Exercise prompt
Go through the entries below and collect each line with the string "average" in it.

Data extracts
┄┄┄┄┄┄

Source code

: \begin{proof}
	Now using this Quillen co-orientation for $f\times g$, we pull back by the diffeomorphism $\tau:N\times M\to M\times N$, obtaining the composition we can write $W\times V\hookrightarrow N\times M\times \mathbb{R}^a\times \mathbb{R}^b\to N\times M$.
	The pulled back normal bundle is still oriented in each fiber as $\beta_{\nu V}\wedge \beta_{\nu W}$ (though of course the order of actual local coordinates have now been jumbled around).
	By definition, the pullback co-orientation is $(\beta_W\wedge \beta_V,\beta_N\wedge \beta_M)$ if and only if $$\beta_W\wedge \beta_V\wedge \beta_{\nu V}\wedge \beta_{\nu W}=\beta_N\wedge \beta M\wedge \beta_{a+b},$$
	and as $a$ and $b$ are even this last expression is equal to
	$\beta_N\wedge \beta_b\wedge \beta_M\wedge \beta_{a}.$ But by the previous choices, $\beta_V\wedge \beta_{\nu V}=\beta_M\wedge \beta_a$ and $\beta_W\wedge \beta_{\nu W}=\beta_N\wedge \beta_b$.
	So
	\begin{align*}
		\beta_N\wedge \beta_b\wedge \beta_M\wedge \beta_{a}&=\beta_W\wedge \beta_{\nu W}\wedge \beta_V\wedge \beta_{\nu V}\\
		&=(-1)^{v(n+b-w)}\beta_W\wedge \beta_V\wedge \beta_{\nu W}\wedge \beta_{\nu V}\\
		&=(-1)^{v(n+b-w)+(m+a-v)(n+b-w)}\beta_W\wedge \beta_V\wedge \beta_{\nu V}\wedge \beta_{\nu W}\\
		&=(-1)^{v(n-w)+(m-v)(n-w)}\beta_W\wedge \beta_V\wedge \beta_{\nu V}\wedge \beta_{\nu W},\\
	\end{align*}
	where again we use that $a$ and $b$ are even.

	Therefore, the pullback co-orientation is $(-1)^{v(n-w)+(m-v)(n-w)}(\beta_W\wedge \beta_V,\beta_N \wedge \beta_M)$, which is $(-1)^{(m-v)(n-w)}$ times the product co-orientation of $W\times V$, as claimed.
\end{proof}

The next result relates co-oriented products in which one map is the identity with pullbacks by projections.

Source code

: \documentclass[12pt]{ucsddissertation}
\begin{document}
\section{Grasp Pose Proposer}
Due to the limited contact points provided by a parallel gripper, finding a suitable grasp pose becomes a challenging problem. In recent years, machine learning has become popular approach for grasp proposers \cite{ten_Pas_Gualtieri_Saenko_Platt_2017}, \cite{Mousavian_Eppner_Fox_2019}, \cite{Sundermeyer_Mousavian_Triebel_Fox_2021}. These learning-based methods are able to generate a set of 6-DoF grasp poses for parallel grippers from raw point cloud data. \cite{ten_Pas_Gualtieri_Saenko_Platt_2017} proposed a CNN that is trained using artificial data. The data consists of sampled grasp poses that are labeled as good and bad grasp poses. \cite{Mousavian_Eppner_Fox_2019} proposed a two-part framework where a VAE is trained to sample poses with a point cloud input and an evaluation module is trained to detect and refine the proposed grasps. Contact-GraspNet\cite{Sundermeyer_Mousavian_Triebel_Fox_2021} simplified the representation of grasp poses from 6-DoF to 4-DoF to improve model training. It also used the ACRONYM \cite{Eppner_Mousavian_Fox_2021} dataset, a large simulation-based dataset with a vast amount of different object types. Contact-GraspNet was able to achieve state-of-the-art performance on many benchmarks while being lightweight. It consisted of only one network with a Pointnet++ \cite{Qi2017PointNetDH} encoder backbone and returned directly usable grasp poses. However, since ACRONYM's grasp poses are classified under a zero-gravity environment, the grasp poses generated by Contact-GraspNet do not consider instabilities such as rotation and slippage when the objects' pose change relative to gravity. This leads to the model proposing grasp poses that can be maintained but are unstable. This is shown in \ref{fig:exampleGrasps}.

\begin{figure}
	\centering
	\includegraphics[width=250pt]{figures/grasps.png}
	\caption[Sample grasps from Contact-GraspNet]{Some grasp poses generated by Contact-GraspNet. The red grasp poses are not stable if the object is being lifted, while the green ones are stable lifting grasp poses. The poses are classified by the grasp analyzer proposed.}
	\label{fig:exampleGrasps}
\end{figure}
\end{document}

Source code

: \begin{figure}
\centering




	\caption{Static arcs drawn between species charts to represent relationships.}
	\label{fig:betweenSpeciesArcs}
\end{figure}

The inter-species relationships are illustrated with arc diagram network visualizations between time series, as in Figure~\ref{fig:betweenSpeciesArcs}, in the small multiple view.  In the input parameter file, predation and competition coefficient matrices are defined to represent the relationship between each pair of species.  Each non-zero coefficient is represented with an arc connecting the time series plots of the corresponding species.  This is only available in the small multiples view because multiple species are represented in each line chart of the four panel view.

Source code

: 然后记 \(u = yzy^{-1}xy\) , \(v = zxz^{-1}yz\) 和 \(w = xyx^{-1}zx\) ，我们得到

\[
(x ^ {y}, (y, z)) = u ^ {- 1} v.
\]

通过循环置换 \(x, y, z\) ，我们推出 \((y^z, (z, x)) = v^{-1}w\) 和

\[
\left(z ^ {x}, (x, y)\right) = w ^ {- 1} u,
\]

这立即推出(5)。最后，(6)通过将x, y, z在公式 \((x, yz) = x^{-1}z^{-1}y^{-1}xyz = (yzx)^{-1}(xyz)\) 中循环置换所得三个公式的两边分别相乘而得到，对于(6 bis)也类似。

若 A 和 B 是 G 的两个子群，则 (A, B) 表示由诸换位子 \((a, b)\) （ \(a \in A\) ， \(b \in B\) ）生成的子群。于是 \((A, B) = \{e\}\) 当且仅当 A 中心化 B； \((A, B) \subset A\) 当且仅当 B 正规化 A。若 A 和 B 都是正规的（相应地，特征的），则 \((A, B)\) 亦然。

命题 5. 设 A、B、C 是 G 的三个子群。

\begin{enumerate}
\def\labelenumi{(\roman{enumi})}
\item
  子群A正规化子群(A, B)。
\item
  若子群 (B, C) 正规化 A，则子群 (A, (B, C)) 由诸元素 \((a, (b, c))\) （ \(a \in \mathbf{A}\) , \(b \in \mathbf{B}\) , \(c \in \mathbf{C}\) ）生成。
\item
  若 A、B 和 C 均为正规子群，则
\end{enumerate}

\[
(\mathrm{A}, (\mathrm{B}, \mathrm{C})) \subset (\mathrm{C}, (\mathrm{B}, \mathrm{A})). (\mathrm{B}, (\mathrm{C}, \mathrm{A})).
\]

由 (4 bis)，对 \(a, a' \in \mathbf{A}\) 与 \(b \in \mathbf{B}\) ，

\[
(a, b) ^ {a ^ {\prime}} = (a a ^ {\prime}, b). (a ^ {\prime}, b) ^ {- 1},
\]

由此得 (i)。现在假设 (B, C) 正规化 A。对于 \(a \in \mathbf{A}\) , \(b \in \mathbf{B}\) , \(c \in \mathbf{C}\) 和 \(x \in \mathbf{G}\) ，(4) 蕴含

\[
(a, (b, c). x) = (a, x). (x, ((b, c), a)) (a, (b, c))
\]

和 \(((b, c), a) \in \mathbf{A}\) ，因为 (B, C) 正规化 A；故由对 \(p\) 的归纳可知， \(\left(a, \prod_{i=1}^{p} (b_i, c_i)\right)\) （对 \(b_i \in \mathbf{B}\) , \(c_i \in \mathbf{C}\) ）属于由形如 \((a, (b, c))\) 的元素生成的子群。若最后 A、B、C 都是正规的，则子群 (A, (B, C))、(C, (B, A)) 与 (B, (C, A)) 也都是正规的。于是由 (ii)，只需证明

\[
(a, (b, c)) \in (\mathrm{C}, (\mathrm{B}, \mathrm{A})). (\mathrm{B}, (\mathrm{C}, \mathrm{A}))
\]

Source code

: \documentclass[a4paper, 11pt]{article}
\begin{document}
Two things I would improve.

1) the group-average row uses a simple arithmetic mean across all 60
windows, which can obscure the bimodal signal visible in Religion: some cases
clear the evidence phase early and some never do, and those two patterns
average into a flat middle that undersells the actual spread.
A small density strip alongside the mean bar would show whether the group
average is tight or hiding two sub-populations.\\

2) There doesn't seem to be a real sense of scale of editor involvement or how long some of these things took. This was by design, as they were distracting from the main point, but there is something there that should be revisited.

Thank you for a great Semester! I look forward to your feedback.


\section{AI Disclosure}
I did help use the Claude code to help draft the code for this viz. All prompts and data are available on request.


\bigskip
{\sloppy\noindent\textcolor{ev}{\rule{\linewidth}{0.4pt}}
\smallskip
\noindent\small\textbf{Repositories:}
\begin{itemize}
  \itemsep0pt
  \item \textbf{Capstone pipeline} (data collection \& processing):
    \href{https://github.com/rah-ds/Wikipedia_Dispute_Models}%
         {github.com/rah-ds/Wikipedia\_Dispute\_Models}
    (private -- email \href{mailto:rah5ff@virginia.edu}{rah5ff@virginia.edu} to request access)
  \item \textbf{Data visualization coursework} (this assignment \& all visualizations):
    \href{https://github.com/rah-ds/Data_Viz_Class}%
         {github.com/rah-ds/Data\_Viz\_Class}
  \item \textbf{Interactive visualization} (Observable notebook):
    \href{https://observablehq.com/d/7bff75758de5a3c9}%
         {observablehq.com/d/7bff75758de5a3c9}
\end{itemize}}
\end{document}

┄┄┄┄┄┄

Task output
1) the group-average row uses a simple arithmetic mean across all 60
average into a flat middle that undersells the actual spread.
average is tight or hiding two sub-populations.\\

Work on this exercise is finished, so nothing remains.